Pancetta, guanciale and bacon are three commonly used ingredients in Italian cuisine and also are gaining a foothold in American cuisine as well. When used correctly, they add a rich variety of flavor to many dishes and are magic when you find the highest quality. Because of their similar qualities, they are often confused with one another and used interchangeably which isn’t necessarily a good thing, but never fear.
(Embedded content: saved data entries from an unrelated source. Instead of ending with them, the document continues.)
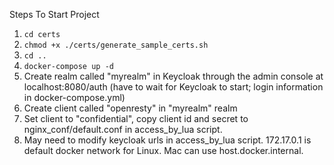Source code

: Steps To Start Project
1. `cd certs`
2. `chmod +x ./certs/generate_sample_certs.sh`
3. `cd ..`
4. `docker-compose up -d`
5. Create realm called "myrealm" in Keycloak through the admin console at localhost:8080/auth (have to wait for Keycloak to start; login information in docker-compose.yml)
6. Create client called "openresty" in "myrealm" realm
7. Set client to "confidential", copy client id and secret to nginx_conf/default.conf in access_by_lua script.
8. May need to modify keycloak urls in access_by_lua script.  172.17.0.1 is default docker network for Linux. Mac can use host.docker.internal.
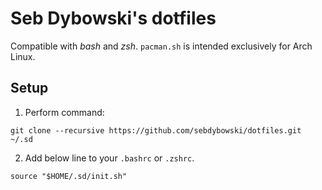 # Seb Dybowski's dotfiles
Compatible with *bash* and *zsh*. `pacman.sh` is intended exclusively for Arch Linux.

## Setup
1. Perform command: 

`git clone --recursive https://github.com/sebdybowski/dotfiles.git ~/.sd`

2. Add below line to your `.bashrc` or `.zshrc`.

`source "$HOME/.sd/init.sh"`
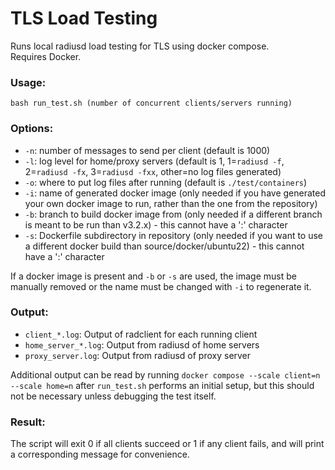 # TLS Load Testing

Runs local radiusd load testing for TLS using docker compose.  
Requires Docker.  
### Usage:  
`bash run_test.sh (number of concurrent clients/servers running)`  
### Options:  
- `-n`: number of messages to send per client (default is 1000)
- `-l`: log level for home/proxy servers (default is 1, 1=`radiusd -f`, 2=`radiusd -fx`, 3=`radiusd -fxx`, other=no log files generated)
- `-o`: where to put log files after running (default is `./test/containers`)
- `-i`: name of generated docker image (only needed if you have generated your own docker image to run, rather than the one from the repository)
- `-b`: branch to build docker image from (only needed if a different branch is meant to be run than v3.2.x) - this cannot have a ':' character
- `-s`: Dockerfile subdirectory in repository (only needed if you want to use a different docker build than source/docker/ubuntu22) - this cannot have a ':' character

If a docker image is present and `-b` or `-s` are used, the image must be manually removed or the name must be changed with `-i` to regenerate it.  
### Output:  
- `client_*.log`: Output of radclient for each running client
- `home_server_*.log`: Output from radiusd of home servers
- `proxy_server.log`: Output from radiusd of proxy server

Additional output can be read by running `docker compose --scale client=n --scale home=n` after `run_test.sh` performs an initial setup, but this should not be necessary unless debugging the test itself.  

### Result:
The script will exit 0 if all clients succeed or 1 if any client fails, and will print a corresponding message for convenience.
I’m going to go over some of the basic differences that exist between these delicious, cured meats as well as give you a couple of authentic Italian dishes to use them in.
Sometimes called “Italian bacon”, pancetta is a pork belly side, salted and cured with pepper, spices and rolled into a casing. It is then potentially dried/cured for several months. It is not smoked like bacon. It’s also NOT what is used in the classic Italian recipes of Spaghetti Carbonara and Pasta alla Gricia. Carbonara consists of quite simply guanciale, pepper, pecorino romano cheese, olive oil, salt with a bit of the starchy water and eggs. Pancetta is a classic ingredient that can be found in Bolognese Ragu.
Guanciale is the pig jowls or cheeks which are triangular in shape and have been rubbed in salt, pepper, sometimes garlic and other spices and allowed to dry for at least three months. It has a shorter shelf life once cut into and should be used within a month of opening it. It should also be trimmed of any the hardened meat on the outside. It is very rich and flavorful and what is used to make Carbonara and Gricia.
A staple in American cuisine, it can be found on burgers, in sauces, soups, served with eggs and even found in martinis and desserts. (As a side note, my personal feeling is that many times bacon is used in excess and dominates other proteins it is placed with and does not allow the authentic flavor to shine through. This happens a lot with scallops or filet mignon.) Bacon is the sides and belly of pigs which can then be smoked or naturally cured. It is found in a range of different styles and flavors and is delicious!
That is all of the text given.